Do you think I’m overanalyzing? How many pages do you think the design treatment documents for each of these logos ran to – more or less than 20 pages? My guess would be the former. Companies are obsessed with these things. (Yet somehow manage to leave a hate symbol in the middle, or a needlessly sexualized one.)
The issue, however, is not that corporate design teams do what they say, but that no one has been able to create a visual concept that clearly conveys “AI” to the user. At best these colorful shapes communicate a negative concept: that this interface No E-mail, No Search engine, No A notes app.
Email logos often appear as an envelope because they are (obviously) electronic mail, both conceptually and practically. A more common “send” icon for messages is pointed, sometimes split, like a paper plane, which indicates a document in motion. Settings use a gear or wrench, which suggests tinkering with an engine or machine. These concepts apply across languages and (to a lesser extent) generations.
Not every icon can signal so clearly its respective function. For example, how can one indicate “download” when the word differs between cultures? In France, one has télécharge, which makes sense but is not really a “download”. Yet we have arrived at the downward-pointing arrow, which sometimes touches a surface. Load down. It’s the same with cloud computing – we embraced the cloud, even though it’s essentially a marketing term for “a big datacenter somewhere”. But what was the alternative, a tiny datacenter button?

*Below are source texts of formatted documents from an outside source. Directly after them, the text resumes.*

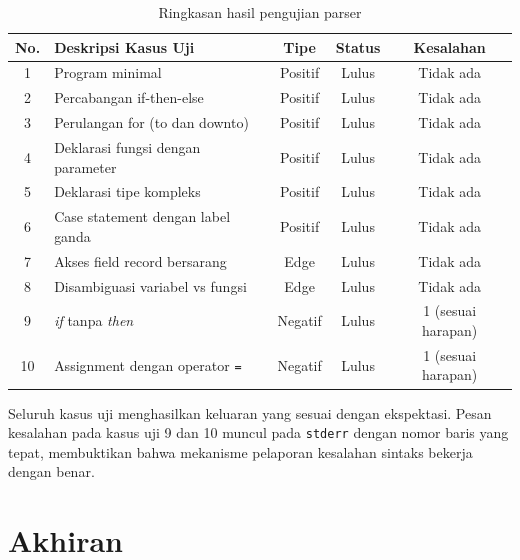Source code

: \documentclass[12pt,a4paper]{article}
\begin{document}
\begin{table}[H]
  \centering
  \begin{tabular}{clccc}
    \toprule
    \textbf{No.} & \textbf{Deskripsi Kasus Uji} & \textbf{Tipe} & \textbf{Status} & \textbf{Kesalahan} \\
    \midrule
    1  & Program minimal                        & Positif & Lulus & Tidak ada \\
    2  & Percabangan if-then-else               & Positif & Lulus & Tidak ada \\
    3  & Perulangan for (to dan downto)         & Positif & Lulus & Tidak ada \\
    4  & Deklarasi fungsi dengan parameter      & Positif & Lulus & Tidak ada \\
    5  & Deklarasi tipe kompleks                & Positif & Lulus & Tidak ada \\
    6  & Case statement dengan label ganda      & Positif & Lulus & Tidak ada \\
    7  & Akses field record bersarang           & Edge    & Lulus & Tidak ada \\
    8  & Disambiguasi variabel vs fungsi        & Edge    & Lulus & Tidak ada \\
    9  & \textit{if} tanpa \textit{then}        & Negatif & Lulus & 1 (sesuai harapan) \\
    10 & Assignment dengan operator \texttt{=} & Negatif & Lulus & 1 (sesuai harapan) \\
    \bottomrule
  \end{tabular}
  \caption{Ringkasan hasil pengujian parser}
\end{table}

Seluruh kasus uji menghasilkan keluaran yang sesuai dengan ekspektasi. Pesan kesalahan pada kasus uji 9 dan 10 muncul pada \texttt{stderr} dengan nomor baris yang tepat, membuktikan bahwa mekanisme pelaporan kesalahan sintaks bekerja dengan benar.

\section{Akhiran}
\end{document}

AI is still new to consumers, who are being asked to use it in place of “other things,” an overly general category that vendors of AI products are loath to define, because doing so would imply that there are some things AI can do and some it can’t. They’re not willing to admit it: the whole fantasy depends on AI being capable of anything in principle, it’s just a matter of engineering and compute to achieve it.
In other words, to paraphrase Steinbeck: every AI believes itself to be a temporarily embarrassed AGI. (Or I should say, its marketing department believes it to be, because the AI itself, as a pattern generator, believes nothing.)
In the meantime, these companies must still call it by a name and give it a “face” – though it’s telling and refreshing that no one actually chose a face. But even here they are at the mercy of consumers who ignore GPT version numbers as an oddity, preferring to say ChatGPT; who can’t relate to “Bard” but agree with the focus-tested “Gemini”; who never wanted to look at the Bing thing (and certainly don’t want to talk to that thing) but don’t mind having a copilot.
Apple, for its part, has taken a shotgun approach: you ask Siri to inquire about the Apple intelligence (two different logos) that resides within your private cloud compute (not related to iCloud), or perhaps even forward your request to ChatGPT (no logo allowed), and the best indication you have that the AI is listening to you is… colors swirling somewhere or everywhere on the screen.
Until AI defines itself a little better, we can expect the icons and logos representing it to remain vague, unintelligible, abstract shapes. A colorful, ever-changing blob isn’t going to take your job, is it?